Honey has a very long shelf life. When stored correctly, it can last almost indefinitely. The National Honey Board says honey should be safe for centuries, but you will still find an expiration date on honey jars because the shelf life also depends on variety, purity, and the container. Also, having an expiration date is useful for inventory and stock control in grocery stores so they can keep the freshest honey on the shelves.
Honey freezes well, either in an ice cube tray or other containers, but since it has an almost indefinite shelf life at room temperature, there really isn't much point in freezing it. But if you want to, it will probably outlive your freezer!
How to Tell if Honey is Spoiled
Honey lasts for many years thanks to the high concentration of sugars, but liquid honey can spoil if stored wrong or contaminated, just like any other kind of food. Spoiled honey might have a fermented smell or smell bad or you might see visible mold. If you smell or see something bad, you should throw it out.

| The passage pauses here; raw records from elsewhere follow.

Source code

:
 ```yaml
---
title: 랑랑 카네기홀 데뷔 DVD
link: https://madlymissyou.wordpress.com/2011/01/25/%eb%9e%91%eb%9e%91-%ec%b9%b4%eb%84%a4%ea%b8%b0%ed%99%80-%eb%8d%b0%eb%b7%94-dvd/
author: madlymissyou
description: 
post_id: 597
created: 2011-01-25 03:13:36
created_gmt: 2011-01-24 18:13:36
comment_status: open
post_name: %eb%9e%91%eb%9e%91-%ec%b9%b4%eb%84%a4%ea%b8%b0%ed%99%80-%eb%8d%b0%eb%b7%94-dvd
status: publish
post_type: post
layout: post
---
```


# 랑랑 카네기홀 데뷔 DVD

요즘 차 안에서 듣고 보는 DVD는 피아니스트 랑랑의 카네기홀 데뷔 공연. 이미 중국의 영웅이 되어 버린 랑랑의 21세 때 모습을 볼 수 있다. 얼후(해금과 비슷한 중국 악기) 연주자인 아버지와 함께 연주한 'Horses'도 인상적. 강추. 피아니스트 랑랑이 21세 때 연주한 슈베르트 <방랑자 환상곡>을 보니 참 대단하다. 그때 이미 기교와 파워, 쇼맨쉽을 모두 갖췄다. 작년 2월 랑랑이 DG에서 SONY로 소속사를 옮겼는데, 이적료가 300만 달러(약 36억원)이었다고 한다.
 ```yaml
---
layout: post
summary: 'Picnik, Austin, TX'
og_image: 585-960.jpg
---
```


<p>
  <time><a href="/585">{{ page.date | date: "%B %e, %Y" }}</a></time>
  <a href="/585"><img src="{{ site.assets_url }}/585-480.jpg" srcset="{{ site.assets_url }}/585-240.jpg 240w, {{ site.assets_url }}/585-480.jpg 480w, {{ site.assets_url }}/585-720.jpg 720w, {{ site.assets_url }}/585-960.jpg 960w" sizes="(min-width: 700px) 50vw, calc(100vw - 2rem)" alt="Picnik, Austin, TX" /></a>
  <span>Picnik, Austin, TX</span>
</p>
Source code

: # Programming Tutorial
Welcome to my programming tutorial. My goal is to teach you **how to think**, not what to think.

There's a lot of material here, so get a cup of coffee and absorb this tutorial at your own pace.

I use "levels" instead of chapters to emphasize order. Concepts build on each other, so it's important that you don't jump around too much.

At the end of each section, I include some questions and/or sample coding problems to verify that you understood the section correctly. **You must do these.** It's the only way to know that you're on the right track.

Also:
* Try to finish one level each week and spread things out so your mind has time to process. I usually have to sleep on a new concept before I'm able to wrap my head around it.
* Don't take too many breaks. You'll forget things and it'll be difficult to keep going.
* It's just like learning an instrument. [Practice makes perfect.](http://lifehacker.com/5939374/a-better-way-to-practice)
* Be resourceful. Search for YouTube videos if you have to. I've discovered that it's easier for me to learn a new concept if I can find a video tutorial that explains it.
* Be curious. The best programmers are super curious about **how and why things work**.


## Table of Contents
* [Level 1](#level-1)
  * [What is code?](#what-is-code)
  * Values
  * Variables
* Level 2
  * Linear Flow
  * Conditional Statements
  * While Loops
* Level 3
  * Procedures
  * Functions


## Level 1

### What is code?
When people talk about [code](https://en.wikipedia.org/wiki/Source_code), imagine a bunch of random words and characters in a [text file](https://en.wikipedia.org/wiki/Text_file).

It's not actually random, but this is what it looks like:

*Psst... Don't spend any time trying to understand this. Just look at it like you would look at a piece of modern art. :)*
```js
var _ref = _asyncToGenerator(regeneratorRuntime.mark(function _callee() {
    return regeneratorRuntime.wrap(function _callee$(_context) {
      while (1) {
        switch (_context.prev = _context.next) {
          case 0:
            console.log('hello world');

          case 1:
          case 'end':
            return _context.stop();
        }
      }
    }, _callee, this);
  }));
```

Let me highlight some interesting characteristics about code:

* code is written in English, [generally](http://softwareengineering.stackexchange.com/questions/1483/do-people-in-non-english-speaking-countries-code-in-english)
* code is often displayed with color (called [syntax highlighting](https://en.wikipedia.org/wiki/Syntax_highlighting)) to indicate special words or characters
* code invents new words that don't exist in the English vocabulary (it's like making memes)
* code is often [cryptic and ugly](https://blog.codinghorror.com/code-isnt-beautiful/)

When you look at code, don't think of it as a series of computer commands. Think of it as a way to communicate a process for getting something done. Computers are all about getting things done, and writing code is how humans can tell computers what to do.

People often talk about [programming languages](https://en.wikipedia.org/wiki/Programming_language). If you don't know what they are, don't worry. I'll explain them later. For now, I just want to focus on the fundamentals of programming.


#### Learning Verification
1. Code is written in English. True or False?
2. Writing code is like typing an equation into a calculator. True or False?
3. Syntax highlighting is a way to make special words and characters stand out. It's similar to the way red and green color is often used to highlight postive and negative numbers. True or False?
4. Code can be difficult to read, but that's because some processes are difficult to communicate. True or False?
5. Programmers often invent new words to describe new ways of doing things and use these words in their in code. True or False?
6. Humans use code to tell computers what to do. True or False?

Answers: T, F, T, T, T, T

Honey goes through a crystallization process over time. This happens when some of the sugar separates from the water. You can safely consume crystallized honey or heat it gently to make it liquid again. Don't let it boil or else the beneficial enzymes and yeast will be destroyed. I like to sit the jar in warm water to turn it back to liquid.
Excessive heat can cause caramelization and degradation, so keep your honey away from heat-producing appliances like the oven and put it somewhere cool instead.
The grading system is not about the quality of the honey but how it is prepared. Grade A honey is the most common type. While Grade A honey is clear and prepared with heat and hyper-filtration, Grade B honey is unheated, unfiltered, and uncooked. Try both to see which you prefer.
As long as it's stored properly, it should last for many, many years. Edible honey has even been found in ancient Egyptian tombs!
- One pound of honey requires 2 million separate flower visits by bees.
- The honeybee is the only insect that is known to produce food for human consumption.
- Because it's a microbial agent, honey can be used on minor cuts, scrapes, and burns, and has been proven to speed up wound healing.
The shelf life of honey depends on storing it in the right container and under the right conditions. Hopefully, the above tips will help you determine where to keep your jars of honey so they last for years.